::: Data for this task

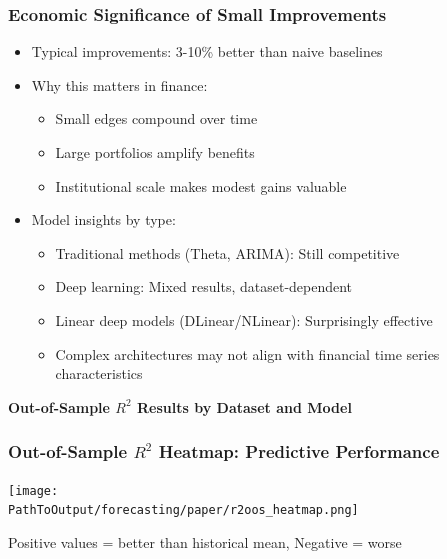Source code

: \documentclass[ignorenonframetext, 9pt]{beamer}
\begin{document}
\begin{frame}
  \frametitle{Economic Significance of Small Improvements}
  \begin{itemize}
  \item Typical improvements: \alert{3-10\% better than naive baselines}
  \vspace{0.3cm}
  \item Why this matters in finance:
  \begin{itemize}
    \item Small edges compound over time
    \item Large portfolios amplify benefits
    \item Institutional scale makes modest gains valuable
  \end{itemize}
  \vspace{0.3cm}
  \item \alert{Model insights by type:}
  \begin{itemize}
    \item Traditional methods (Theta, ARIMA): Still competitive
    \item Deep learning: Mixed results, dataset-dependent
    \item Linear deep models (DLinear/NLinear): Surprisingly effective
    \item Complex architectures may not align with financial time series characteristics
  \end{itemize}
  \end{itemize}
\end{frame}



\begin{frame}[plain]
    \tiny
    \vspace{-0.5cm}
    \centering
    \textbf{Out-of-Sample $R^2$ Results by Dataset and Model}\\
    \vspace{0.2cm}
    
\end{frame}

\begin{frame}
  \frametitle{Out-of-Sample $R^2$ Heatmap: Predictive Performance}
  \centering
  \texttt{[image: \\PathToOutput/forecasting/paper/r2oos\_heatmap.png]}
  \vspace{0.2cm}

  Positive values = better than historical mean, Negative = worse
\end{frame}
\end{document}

::::::
::: Data for this task

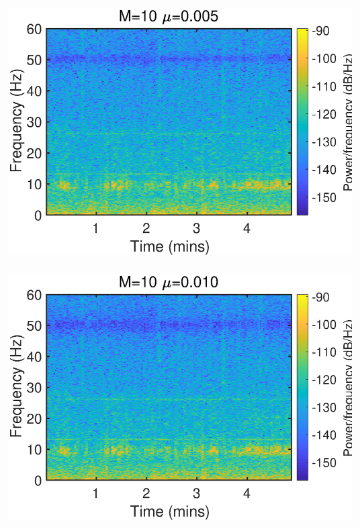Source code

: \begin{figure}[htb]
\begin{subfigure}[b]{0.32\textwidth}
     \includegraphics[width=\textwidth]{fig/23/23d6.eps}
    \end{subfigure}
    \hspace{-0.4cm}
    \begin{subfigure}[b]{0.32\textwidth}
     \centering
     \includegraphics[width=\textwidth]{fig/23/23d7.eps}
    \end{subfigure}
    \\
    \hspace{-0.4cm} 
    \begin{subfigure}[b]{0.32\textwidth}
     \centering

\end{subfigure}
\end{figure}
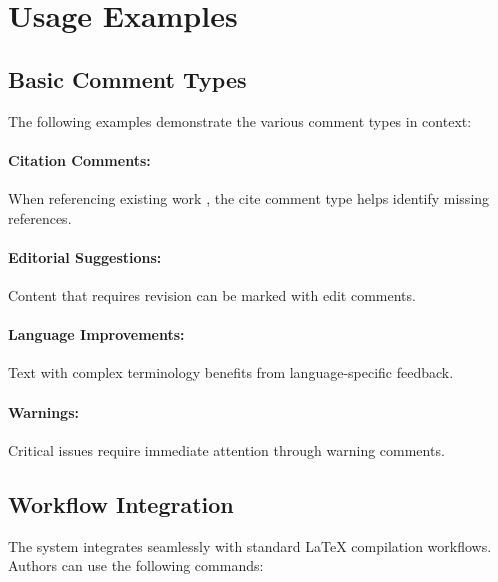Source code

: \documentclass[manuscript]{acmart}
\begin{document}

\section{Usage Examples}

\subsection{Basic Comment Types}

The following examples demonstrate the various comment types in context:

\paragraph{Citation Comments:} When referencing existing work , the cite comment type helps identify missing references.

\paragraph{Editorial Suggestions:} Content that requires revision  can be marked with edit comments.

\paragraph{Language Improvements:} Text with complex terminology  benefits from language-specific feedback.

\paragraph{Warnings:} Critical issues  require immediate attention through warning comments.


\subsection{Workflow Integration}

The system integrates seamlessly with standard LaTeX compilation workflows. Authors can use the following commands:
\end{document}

::::::

Task to complete = In the data above, which lines have "better"? Report each of them.

Solution below =
  \item Typical improvements: \alert{3-10\% better than naive baselines}
  Positive values = better than historical mean, Negative = worse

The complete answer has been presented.